**DATA SECTION:**
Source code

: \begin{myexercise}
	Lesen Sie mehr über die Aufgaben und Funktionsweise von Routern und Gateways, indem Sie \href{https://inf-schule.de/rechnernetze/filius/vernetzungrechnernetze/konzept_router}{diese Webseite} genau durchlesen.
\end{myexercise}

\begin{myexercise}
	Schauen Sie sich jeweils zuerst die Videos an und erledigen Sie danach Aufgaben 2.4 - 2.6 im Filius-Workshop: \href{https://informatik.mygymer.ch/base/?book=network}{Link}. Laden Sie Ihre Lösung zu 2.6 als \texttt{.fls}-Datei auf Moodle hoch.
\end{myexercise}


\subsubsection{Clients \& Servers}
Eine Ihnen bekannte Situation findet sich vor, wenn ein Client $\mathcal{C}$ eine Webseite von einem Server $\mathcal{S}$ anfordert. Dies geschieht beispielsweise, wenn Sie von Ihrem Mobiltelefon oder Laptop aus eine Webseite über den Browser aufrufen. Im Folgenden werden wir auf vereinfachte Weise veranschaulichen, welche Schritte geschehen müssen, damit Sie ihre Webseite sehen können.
--
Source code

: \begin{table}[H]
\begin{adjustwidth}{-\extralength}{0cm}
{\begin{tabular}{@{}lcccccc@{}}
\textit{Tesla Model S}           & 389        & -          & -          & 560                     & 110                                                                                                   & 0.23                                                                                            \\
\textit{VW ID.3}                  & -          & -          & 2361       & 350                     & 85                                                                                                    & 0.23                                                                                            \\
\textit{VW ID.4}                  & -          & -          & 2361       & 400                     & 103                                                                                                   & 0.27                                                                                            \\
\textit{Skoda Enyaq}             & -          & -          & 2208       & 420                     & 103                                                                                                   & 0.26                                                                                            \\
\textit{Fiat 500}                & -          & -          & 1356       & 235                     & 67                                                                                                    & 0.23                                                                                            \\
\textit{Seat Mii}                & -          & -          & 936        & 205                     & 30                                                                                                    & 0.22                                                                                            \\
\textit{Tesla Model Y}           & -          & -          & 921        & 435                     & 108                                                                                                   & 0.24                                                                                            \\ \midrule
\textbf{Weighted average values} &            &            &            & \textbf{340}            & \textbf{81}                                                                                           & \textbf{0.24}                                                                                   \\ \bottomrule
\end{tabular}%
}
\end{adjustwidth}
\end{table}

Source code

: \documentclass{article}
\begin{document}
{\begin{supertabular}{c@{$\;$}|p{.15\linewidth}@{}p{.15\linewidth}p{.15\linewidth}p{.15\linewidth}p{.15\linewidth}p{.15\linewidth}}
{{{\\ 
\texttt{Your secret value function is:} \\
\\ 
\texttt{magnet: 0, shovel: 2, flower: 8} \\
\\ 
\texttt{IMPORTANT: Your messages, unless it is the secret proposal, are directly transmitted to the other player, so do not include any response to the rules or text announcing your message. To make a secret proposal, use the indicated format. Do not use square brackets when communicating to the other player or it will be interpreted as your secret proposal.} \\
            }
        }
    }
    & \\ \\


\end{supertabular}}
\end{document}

**WORK REQUIRED:** Whenever the word "Model" occurs in a line of the records, that line counts once; state the total alone.

**YOUR RESPONSE:** 2